▶ _Work instruction_
For the entries below, the expected answer is the line with "for $1\le i", the line with "First we show", and every line between them, exactly as written, and nothing more.

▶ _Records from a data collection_
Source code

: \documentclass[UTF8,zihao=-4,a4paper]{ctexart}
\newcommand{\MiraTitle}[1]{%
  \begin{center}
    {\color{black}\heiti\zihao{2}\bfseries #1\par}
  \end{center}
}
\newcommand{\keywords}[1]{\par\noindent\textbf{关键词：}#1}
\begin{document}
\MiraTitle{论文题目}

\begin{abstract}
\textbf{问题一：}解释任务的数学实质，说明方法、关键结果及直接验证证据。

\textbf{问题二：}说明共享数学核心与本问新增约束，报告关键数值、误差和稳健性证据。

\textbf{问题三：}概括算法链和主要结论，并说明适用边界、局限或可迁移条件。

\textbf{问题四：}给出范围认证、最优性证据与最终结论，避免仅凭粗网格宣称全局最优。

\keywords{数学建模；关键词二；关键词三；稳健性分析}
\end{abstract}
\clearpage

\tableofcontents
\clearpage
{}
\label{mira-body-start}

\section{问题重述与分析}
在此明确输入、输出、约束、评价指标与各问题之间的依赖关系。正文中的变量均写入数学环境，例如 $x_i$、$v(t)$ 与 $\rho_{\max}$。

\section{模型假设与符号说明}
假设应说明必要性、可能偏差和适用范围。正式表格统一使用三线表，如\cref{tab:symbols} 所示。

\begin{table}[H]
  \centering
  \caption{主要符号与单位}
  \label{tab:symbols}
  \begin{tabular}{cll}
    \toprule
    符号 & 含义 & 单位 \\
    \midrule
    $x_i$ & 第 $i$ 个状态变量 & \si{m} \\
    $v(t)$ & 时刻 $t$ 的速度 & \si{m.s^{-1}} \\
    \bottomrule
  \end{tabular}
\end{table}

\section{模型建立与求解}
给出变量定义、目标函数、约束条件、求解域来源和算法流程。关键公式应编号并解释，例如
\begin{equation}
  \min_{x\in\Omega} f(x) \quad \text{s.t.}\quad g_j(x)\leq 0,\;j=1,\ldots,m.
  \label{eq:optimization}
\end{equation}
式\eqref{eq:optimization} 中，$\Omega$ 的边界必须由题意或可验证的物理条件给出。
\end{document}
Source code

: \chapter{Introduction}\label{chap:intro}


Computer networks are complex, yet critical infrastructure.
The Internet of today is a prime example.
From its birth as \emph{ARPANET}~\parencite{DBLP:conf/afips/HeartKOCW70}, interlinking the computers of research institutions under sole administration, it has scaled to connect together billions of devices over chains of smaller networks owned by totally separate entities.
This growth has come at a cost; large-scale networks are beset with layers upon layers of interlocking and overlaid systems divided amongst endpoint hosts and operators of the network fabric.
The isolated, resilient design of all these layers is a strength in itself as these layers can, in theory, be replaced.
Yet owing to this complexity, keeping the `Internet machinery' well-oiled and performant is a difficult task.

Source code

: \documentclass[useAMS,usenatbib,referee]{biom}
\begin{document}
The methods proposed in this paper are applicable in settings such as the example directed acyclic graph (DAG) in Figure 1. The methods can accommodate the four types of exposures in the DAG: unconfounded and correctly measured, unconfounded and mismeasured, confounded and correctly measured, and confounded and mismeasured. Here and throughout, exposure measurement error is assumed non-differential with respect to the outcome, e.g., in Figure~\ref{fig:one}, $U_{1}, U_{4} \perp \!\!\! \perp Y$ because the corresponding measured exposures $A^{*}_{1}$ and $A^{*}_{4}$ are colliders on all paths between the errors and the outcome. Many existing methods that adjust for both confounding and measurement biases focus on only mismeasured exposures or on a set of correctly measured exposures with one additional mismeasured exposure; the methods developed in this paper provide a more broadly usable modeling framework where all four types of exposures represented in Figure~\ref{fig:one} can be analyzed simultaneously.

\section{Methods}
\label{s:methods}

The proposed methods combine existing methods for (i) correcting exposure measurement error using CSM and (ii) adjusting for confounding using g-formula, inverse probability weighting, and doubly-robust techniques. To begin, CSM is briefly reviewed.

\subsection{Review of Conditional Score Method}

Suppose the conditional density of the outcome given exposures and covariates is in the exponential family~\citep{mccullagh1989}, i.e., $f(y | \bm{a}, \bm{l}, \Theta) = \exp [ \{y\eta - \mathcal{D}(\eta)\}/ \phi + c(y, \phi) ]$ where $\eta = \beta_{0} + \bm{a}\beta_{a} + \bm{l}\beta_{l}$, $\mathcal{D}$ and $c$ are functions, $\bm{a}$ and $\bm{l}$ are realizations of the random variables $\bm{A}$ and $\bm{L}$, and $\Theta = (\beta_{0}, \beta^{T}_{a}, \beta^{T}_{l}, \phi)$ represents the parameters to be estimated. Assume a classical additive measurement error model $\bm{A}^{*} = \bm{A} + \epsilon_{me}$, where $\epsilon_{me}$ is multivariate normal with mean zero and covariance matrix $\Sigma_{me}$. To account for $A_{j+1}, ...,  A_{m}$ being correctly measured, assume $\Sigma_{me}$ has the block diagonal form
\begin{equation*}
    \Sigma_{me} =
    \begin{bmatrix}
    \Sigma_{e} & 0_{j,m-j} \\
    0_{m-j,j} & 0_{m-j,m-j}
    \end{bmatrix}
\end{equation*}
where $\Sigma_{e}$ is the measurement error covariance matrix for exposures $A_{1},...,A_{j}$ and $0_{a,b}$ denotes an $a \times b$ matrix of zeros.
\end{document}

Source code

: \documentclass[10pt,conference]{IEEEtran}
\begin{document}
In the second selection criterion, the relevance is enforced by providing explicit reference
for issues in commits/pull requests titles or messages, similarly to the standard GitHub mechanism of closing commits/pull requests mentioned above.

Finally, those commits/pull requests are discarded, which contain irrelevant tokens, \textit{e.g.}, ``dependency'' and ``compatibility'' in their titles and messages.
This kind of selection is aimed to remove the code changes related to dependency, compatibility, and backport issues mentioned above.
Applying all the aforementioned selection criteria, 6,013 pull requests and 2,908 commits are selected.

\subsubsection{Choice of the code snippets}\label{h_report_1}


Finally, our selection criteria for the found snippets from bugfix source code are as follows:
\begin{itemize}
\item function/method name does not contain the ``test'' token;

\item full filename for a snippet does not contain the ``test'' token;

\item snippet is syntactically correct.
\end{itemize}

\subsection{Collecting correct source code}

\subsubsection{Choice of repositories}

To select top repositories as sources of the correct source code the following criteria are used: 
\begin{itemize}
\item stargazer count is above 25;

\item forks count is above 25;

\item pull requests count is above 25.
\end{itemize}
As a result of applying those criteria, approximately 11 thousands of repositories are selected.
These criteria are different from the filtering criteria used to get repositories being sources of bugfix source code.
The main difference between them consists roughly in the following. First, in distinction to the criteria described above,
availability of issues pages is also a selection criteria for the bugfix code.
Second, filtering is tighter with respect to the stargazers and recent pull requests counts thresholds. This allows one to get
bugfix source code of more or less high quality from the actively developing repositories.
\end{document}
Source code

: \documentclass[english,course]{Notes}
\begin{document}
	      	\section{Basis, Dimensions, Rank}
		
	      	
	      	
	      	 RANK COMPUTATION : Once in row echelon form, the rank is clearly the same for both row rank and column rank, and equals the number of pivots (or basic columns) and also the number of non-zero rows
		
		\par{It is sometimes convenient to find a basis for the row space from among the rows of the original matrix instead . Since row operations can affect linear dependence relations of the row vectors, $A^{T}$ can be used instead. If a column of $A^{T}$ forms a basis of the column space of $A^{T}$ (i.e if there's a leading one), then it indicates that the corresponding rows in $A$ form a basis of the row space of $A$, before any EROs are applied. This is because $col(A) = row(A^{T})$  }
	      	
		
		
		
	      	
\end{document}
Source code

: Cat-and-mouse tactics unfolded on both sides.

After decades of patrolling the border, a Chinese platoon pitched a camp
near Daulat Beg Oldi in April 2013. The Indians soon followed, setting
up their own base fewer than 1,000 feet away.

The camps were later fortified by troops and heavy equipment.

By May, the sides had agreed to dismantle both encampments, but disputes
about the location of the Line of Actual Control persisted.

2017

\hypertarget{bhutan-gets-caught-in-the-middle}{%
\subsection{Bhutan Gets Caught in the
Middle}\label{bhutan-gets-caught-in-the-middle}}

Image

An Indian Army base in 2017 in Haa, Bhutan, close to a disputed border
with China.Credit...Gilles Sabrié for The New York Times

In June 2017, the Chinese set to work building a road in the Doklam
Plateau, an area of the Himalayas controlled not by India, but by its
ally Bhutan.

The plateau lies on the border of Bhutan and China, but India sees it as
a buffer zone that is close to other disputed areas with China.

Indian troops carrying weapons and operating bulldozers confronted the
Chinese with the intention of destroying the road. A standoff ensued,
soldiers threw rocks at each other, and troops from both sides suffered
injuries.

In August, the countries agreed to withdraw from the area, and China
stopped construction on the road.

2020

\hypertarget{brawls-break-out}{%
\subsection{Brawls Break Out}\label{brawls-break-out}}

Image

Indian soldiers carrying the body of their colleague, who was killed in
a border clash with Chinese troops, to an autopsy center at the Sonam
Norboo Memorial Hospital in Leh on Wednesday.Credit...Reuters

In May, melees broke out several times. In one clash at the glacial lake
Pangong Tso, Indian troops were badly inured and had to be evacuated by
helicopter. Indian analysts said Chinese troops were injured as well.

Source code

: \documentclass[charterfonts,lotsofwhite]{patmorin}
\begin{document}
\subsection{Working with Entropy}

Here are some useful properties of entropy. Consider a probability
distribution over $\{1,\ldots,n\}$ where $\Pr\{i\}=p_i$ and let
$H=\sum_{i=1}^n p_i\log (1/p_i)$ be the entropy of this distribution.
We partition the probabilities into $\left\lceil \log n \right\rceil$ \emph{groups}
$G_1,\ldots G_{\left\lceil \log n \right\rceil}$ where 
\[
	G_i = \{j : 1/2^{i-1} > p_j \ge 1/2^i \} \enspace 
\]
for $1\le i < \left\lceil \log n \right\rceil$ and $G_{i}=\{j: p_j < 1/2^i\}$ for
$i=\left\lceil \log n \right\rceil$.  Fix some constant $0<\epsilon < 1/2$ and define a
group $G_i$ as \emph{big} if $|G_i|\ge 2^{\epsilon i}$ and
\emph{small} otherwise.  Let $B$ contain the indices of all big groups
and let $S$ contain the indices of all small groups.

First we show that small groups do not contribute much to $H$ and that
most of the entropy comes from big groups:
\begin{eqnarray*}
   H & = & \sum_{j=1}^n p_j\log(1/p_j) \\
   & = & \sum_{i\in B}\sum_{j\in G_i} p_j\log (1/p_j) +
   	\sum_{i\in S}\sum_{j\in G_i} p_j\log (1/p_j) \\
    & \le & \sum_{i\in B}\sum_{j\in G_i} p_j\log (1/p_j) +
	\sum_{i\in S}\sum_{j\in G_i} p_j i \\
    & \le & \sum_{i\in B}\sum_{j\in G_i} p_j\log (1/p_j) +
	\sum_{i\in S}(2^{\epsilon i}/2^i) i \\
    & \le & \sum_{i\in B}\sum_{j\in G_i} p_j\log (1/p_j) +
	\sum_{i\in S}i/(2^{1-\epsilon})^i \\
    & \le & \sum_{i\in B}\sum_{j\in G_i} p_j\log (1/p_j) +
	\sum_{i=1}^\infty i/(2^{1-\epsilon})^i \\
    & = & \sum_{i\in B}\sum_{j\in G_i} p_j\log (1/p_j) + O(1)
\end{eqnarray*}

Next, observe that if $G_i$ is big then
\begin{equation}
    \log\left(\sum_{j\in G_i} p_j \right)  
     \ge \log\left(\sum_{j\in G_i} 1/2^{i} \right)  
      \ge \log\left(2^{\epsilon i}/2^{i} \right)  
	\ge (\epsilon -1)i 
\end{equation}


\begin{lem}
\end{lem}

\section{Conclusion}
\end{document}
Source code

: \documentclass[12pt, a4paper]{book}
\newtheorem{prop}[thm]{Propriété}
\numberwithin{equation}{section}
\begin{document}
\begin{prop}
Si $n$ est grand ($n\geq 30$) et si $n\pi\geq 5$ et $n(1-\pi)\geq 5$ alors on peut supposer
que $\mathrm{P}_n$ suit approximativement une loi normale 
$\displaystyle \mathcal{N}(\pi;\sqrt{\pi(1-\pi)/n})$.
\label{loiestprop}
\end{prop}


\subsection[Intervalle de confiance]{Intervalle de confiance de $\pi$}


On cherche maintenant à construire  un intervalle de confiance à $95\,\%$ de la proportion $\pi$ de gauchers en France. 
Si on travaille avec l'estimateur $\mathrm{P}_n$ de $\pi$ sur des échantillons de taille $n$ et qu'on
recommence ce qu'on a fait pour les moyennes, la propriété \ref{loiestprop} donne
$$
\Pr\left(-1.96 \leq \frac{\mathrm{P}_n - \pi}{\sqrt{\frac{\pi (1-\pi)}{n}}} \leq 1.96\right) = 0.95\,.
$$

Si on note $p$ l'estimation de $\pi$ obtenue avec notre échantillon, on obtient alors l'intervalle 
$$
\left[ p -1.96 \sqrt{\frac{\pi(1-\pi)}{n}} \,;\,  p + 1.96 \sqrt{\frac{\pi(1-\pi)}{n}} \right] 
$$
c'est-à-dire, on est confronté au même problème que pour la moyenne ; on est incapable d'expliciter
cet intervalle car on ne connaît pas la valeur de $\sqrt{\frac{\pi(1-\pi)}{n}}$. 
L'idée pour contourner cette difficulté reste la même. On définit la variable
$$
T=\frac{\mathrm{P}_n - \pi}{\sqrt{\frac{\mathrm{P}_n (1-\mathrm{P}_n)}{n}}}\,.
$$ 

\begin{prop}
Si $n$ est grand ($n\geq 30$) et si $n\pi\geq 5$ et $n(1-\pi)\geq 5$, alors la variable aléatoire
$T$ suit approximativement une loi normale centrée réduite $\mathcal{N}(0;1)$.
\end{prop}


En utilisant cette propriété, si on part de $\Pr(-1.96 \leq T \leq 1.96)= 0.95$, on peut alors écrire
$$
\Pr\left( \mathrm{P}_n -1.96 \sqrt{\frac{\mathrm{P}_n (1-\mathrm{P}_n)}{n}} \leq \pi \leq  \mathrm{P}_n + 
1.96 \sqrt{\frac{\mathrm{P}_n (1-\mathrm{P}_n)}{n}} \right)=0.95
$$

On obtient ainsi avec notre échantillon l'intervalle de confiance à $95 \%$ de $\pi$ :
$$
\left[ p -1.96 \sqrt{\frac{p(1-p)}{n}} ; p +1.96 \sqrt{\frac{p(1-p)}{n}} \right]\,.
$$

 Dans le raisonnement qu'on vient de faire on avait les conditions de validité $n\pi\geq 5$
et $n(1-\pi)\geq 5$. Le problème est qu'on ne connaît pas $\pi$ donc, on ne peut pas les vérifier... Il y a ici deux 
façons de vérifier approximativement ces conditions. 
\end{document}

▶ _Exercise output_
for $1\le i < \left\lceil \log n \right\rceil$ and $G_{i}=\{j: p_j < 1/2^i\}$ for
$i=\left\lceil \log n \right\rceil$.  Fix some constant $0<\epsilon < 1/2$ and define a
group $G_i$ as \emph{big} if $|G_i|\ge 2^{\epsilon i}$ and
\emph{small} otherwise.  Let $B$ contain the indices of all big groups
and let $S$ contain the indices of all small groups.

First we show that small groups do not contribute much to $H$ and that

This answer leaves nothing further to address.